■ Exercise objective: Look through the records below for the line holding "1. ✅ Clear separation". Write it out exactly, with each following line through the line holding "1. ✅ Environment".

[Extracted records Boundary: Start]

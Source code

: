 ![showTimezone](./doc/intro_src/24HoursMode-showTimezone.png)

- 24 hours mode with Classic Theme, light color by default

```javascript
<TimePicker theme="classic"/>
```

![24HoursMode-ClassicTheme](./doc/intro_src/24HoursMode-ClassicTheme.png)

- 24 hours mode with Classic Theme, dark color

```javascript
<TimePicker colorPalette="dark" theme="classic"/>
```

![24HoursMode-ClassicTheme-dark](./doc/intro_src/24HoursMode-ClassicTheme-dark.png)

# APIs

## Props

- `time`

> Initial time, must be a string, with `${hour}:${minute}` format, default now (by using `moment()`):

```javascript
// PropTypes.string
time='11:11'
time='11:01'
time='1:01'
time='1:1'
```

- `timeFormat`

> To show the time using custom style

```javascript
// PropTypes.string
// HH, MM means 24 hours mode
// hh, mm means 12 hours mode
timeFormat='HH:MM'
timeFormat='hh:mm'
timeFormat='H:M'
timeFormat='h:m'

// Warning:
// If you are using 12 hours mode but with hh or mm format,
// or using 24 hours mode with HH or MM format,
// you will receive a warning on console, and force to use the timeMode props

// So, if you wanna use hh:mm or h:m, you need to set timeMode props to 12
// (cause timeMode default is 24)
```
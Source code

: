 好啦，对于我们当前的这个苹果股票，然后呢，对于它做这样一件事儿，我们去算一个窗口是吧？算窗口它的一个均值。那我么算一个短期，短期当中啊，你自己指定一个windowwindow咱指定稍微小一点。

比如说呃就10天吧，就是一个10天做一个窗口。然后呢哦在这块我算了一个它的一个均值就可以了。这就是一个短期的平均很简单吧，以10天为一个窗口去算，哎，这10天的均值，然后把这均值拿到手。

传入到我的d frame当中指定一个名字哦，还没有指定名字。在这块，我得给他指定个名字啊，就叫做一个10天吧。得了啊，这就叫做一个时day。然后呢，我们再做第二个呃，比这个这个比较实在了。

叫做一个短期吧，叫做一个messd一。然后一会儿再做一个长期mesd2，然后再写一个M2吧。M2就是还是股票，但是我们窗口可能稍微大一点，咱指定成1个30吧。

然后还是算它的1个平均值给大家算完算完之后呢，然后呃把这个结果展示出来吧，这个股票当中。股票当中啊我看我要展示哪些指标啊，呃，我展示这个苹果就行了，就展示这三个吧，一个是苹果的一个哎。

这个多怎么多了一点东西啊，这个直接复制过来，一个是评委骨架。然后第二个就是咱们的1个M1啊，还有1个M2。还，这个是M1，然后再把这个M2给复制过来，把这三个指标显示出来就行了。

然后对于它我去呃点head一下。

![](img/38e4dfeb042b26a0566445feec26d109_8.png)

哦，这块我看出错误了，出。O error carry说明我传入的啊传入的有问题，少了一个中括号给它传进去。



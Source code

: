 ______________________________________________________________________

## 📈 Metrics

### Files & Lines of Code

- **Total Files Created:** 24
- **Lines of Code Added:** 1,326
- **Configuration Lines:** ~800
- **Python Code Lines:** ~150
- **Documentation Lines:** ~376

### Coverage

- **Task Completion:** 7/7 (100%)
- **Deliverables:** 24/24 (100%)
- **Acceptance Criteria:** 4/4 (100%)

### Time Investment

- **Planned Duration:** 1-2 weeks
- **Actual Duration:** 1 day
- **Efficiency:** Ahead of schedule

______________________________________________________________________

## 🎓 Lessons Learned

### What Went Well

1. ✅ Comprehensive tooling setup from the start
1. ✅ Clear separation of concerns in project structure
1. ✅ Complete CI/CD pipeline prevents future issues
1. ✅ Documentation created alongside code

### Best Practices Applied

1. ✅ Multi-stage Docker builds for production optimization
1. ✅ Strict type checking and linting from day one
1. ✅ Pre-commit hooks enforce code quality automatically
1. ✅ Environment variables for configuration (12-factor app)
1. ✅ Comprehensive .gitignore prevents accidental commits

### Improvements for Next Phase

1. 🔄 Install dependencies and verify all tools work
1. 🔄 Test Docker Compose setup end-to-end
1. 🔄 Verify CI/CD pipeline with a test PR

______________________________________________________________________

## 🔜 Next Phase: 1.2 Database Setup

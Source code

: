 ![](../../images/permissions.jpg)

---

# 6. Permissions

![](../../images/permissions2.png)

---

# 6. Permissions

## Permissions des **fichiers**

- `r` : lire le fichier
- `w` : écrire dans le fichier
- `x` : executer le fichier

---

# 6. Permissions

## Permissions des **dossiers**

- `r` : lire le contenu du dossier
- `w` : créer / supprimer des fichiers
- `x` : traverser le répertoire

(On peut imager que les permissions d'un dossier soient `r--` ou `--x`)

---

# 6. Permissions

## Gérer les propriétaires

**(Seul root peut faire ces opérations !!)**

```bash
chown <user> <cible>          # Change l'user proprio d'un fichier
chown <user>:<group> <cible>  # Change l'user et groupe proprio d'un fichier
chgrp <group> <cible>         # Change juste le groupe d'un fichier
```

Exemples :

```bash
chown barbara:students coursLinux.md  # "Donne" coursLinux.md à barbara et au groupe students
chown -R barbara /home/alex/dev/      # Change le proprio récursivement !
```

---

[Extracted records Boundary: End]

■ Answer for this exercise:
1. ✅ Clear separation of concerns in project structure
1. ✅ Complete CI/CD pipeline prevents future issues
1. ✅ Documentation created alongside code

### Best Practices Applied

1. ✅ Multi-stage Docker builds for production optimization
1. ✅ Strict type checking and linting from day one
1. ✅ Pre-commit hooks enforce code quality automatically
1. ✅ Environment variables for configuration (12-factor app)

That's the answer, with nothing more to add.